ÜBERWACHUNG Expräsident des Verfassungsgerichts hält Auslandsüberwachung des deutschen Geheimdienstes für illegal. Gutachten für Frankfurter Internetknoten DE-CIX

von Christian Rath

FREIBURG taz | Die Überwachung von ausländischen Datenströmen durch den Bundesnachrichtendienst (BND) ist rechtswidrig und verletzt Grundrechte. Der BND durfte hierfür auch nicht den Frankfurter Internetknoten DE-CIX kontrollieren. Zu diesem Schluss kommt Hans-Jürgen Papier, der ehemalige Präsident des Bundesverfassungsgerichts, in einem Gutachten, das der taz vorliegt.

Der BND darf bisher laut Gesetz nur Datenströme von Deutschland ins Ausland und umgekehrt überwachen. Der Datenverkehr (E-mail, Chats, Telefonate) kann dabei anlasslos anhand von Selektoren (Suchbegriffen, Telefonnummern, E-Mail-Adressen) gefiltert und dann ausgewertet werden. Tatsächlich hat der BND daneben immer auch den Datenverkehr von Ausländern im Ausland überwacht. Nach Auffassung der Bundesregierung brauchte er dafür keine spezielle Rechtsgrundlage, weil das deutsche Grundrecht der Fernmeldefreiheit nicht für Ausländer im Ausland gelte. Der BND nutzte hierbei seine Satellitenanlage in Bad Aibling und er griff auf Leitungen von Providern in Deutschland zu, etwa bei der Deutschen Telekom in Frankfurt.

Seit 2009 griff der BND auch Daten am Frankfurter Internetknoten DE-CIX ab. Der BND nutzte dabei eine Anordnung zur Überwachung deutsch-ausländischer Datenströme, wertete dann aber auch die ebenfalls erhaltenen Auslands-Auslands-Datenströme aus. Diese Daten leitete der BND dann sogar an den US-Geheimdienst NSA weiter.

Die Betreiber von DE-CIX – des weltweit größten Internetknotens – fühlten sich hintergangen und kündigten 2015 eine Klage gegen den BND beim Bundesverwaltungsgericht an. Diese Klage ist noch nicht eingereicht. Das Papier-Gutachten, das im Auftrag von DE-CIX erstellt wurde, dient aber der Vorbereitung dieser Klage.
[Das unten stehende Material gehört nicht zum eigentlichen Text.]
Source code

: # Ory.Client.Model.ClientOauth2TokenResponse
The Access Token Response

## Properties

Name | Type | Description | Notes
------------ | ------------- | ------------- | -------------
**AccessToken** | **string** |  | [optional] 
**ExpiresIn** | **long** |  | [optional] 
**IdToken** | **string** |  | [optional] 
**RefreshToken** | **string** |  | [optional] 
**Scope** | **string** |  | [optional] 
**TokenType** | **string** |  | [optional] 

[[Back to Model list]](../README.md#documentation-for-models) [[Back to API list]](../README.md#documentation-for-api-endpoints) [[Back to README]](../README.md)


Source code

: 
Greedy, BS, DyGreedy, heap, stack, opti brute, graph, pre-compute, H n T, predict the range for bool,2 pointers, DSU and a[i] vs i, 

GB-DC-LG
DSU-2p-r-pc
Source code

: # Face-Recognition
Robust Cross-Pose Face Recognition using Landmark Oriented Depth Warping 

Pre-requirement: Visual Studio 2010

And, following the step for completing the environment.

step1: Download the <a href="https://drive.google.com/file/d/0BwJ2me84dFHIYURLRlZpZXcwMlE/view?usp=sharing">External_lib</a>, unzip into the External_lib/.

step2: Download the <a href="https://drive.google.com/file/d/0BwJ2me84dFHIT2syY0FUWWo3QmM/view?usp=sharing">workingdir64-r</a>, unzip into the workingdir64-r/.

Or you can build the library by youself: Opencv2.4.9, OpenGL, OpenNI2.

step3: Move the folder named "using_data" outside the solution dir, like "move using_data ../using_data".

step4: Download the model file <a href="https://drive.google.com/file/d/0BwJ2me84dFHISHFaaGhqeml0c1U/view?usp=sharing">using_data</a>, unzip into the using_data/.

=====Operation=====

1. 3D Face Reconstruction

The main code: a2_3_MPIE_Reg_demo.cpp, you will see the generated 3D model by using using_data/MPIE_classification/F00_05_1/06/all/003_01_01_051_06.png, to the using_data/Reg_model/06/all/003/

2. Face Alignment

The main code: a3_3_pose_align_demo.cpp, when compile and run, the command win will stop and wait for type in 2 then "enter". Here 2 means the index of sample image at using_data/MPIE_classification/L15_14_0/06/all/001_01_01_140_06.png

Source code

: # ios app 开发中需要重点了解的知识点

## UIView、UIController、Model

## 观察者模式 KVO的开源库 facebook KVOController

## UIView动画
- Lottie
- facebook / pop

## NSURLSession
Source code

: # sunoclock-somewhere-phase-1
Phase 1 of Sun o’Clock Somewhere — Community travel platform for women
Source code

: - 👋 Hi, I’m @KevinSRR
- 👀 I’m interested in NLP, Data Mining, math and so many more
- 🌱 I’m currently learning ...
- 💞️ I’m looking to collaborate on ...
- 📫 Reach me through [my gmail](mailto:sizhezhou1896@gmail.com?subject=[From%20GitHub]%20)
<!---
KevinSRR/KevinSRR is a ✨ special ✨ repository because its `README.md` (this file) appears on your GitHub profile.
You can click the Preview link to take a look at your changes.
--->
Hans-Jürgen Papier kommt darin zu dem Schluss, dass das Fernmeldegeheimnis (Artikel 10 im Grundgesetz) nicht nur für Deutsche und nicht nur in Deutschland gilt. Die Rechtsauffassung der Bundesregierung sei „offenkundig unhaltbar“. Wenn der BND in Frankfurt den Datenverkehr von Ausländern im Ausland abgreife, sei das also durchaus ein Eingriff in deren Grundrechte. Für diesen Eingriff wäre eine gesetzliche Befugnis erforderlich, so Papier.

Gemessen am Datenvolumen ist DE-CIX der weltweit größte Internetknoten

Papier war bis Mai 2010 Präsident des Bundesverfassungsgerichts und beanstandete mehrfach Überwachungsgesetze. Gut möglich, dass das Bundesverwaltungsgericht bei einer DE-CIX-Klage Papier folgen wird.

Die Bundesregierung hat offensichtlich Angst vor der Klage. Sie bereitet bereits ein Gesetz vor, das dem BND künftig auch eine Befugnis für die Auslands-Auslands-Überwachung verschaffen soll. Damit soll die bisherige Praxis des BND zumindest für die Zukunft legalisiert werden. Ob dieses geplante Gesetz aber auch den Anforderungen des Grundgesetzes genügt, hat Hans-Jürgen Papier noch nicht untersucht.